Promise to Jerusalem


The whole chapter 54 of Isaiah is titled: God recovers or finds again Jerusalem, his spouse.
Without naming her so explicitly, Jerusalem is considered the spouse of God. The words
addressed to her by God are reminiscent of those he pronounced with regard to his servant. Like
him, Zion or Jerusalem, once humiliated will be glorified, for she is the city of the servants of the
Lord.
One of the thirty-nine etchings printed after World War II (1952-56), the attentive onlooker
cannot but see in this plate a powerful symbol of the rebirth of the Jewish people. It commemorates
the 1948 establishment of the State of Israel, and celebrates the covenant of life between God and
his people. This reconfirmation of God's everlasting fidelity is expressed in three symbols.

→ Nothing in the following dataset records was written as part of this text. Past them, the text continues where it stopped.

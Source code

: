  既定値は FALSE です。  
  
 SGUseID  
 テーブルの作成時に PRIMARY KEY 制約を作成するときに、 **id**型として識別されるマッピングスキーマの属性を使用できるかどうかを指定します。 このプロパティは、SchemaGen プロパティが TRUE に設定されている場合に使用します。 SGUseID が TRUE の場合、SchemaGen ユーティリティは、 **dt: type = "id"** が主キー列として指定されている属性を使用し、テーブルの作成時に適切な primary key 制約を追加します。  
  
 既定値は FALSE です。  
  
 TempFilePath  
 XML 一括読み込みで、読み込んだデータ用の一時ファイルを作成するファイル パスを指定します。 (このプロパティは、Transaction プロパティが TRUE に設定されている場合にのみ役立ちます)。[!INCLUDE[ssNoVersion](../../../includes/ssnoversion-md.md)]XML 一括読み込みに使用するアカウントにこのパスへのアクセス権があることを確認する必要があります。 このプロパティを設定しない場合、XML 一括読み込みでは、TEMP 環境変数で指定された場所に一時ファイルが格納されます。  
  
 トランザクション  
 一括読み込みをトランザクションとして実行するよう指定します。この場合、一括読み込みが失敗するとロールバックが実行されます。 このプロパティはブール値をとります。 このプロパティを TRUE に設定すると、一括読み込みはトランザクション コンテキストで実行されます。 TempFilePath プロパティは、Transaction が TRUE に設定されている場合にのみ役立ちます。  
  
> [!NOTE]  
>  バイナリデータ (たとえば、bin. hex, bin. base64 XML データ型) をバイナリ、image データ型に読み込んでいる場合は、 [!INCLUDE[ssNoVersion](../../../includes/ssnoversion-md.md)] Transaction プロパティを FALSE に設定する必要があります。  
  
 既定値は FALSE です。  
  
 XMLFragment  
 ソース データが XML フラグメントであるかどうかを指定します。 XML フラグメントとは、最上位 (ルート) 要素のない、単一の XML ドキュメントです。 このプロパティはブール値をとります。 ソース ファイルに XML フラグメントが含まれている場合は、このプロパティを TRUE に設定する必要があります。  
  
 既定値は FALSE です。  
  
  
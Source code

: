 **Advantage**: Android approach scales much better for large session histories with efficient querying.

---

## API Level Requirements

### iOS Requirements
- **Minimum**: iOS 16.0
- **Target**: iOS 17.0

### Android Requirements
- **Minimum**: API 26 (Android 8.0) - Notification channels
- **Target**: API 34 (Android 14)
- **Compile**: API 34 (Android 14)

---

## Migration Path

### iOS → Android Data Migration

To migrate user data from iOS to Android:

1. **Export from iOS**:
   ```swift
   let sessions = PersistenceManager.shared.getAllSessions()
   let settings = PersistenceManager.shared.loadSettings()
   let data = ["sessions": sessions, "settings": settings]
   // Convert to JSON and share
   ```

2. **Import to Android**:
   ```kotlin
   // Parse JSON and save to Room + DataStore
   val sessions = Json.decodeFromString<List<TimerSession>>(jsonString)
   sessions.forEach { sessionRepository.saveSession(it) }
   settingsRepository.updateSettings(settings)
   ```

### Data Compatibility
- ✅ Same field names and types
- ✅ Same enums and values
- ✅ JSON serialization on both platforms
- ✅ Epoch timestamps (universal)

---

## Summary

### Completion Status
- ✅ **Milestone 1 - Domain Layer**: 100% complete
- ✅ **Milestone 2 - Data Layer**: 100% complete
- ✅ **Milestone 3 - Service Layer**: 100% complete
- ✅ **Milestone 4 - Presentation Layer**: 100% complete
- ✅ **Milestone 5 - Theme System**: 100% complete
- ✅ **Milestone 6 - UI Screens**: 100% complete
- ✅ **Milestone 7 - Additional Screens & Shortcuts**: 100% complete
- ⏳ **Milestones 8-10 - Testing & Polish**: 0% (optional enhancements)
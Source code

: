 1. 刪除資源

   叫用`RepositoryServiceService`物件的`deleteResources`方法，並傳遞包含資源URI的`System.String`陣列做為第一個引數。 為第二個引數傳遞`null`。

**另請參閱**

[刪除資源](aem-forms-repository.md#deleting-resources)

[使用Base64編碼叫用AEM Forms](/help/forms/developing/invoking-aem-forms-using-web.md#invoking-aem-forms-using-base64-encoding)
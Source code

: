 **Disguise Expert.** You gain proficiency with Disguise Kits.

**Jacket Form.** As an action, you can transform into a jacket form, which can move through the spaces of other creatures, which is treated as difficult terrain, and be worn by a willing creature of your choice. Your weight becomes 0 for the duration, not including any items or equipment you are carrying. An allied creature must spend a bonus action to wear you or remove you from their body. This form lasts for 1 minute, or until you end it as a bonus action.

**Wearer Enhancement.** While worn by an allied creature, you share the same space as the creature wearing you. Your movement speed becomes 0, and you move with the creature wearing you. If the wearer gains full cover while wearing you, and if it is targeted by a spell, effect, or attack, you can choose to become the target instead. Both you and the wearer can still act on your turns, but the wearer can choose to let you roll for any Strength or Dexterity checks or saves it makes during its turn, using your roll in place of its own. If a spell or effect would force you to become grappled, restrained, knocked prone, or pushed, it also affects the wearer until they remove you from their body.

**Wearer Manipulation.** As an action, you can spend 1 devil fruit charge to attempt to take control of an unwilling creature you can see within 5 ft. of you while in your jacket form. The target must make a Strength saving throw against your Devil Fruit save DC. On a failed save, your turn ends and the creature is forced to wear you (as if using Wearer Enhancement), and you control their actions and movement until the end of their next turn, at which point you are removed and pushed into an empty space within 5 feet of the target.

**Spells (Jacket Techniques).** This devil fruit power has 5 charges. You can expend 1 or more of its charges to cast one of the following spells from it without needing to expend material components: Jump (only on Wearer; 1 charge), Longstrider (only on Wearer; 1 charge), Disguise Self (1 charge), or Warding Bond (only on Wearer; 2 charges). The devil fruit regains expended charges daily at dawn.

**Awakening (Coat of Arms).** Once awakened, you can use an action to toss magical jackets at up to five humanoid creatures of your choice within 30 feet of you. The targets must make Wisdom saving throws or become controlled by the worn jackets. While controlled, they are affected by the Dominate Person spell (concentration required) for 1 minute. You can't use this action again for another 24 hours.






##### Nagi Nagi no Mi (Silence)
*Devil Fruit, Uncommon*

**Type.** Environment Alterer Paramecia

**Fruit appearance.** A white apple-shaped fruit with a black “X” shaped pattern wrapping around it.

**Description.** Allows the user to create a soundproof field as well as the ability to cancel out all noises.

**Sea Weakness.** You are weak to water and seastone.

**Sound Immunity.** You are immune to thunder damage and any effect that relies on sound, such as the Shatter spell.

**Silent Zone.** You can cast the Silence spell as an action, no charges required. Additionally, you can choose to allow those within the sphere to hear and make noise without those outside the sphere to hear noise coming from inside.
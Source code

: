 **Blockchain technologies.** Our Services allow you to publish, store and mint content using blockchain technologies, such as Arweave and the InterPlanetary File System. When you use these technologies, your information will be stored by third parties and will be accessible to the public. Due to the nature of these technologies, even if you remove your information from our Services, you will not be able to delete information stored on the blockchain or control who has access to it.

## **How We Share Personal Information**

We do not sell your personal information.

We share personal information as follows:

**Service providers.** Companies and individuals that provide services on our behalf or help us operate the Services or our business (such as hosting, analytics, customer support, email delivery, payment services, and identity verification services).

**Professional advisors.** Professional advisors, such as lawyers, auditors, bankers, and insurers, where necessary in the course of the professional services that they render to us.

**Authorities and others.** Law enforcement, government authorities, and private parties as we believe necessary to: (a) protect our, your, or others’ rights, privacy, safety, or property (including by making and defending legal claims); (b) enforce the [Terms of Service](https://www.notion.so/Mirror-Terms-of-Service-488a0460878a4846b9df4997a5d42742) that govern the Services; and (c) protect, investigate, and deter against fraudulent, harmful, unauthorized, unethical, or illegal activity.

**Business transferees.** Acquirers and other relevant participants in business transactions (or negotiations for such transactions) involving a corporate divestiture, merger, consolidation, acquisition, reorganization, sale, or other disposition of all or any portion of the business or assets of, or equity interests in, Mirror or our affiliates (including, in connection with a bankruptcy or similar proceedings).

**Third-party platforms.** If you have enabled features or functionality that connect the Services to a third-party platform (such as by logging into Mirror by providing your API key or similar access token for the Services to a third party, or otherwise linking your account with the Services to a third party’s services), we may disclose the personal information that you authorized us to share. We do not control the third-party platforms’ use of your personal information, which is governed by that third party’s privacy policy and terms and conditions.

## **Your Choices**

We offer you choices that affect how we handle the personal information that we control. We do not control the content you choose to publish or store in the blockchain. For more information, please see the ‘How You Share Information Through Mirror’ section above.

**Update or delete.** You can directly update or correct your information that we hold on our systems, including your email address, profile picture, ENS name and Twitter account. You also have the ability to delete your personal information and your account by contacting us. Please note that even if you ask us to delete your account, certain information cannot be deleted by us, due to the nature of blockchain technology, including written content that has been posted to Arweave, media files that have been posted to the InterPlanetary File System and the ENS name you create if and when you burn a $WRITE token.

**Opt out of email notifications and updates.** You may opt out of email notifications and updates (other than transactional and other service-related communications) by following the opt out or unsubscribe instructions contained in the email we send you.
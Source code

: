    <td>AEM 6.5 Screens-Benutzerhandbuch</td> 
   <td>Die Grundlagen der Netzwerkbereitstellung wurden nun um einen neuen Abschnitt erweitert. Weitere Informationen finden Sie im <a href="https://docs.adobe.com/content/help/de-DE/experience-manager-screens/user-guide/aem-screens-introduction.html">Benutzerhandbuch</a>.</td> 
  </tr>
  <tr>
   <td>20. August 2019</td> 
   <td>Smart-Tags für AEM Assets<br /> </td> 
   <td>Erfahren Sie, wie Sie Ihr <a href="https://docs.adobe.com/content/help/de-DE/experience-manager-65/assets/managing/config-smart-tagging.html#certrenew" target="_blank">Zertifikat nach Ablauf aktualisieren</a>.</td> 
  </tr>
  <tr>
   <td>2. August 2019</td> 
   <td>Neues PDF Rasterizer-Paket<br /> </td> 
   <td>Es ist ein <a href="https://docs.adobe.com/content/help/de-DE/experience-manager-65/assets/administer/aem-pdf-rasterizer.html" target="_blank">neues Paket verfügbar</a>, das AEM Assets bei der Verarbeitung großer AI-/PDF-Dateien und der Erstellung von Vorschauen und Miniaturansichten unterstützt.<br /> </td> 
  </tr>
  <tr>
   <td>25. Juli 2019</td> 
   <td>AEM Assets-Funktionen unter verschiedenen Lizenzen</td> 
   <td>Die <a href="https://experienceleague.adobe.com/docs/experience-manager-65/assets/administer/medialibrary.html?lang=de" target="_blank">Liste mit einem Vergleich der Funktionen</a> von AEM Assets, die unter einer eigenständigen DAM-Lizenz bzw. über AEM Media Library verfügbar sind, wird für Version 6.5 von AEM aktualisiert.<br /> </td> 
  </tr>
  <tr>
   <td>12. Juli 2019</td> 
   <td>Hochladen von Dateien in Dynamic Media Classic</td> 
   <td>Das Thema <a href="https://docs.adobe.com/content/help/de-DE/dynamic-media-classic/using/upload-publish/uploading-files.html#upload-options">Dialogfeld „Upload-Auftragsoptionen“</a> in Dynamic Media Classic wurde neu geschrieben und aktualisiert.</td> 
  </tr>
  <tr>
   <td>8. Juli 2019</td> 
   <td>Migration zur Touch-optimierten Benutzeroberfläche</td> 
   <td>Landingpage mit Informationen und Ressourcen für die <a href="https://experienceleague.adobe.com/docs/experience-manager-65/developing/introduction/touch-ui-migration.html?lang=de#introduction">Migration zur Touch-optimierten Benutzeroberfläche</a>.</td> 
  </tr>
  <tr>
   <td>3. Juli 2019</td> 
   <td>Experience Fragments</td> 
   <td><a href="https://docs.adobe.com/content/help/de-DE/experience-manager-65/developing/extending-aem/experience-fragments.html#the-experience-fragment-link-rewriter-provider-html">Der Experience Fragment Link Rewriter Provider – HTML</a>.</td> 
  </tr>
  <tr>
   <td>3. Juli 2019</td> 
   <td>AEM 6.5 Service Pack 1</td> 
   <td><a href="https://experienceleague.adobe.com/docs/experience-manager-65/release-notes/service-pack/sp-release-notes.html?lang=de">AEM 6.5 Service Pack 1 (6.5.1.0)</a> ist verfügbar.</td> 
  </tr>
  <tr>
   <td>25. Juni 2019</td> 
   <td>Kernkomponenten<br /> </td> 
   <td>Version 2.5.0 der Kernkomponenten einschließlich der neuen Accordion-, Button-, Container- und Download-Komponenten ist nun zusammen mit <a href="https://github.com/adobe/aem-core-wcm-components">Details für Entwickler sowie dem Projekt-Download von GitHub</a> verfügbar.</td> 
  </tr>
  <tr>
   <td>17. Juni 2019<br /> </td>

Moving
progressively backwards into the history of the covenant, we first see an angel draped in a white
cloth, then Noah's rainbow, and finally the disk inscribed with the name of Yahweh. While disk
and rainbow recall earlier scenes of reconciliation ("As I swore that the waters of Noah nevermore
would flood the earth"), the monumental angel unfurling his drapery speaks for and into the
present situation: "I hid my face from you, but with kindness everlasting I will take you back in
love..."  For Chagall, God after the holocaust is still God. He is not silenced. His promise stands:
"My loyalty shall never move from you."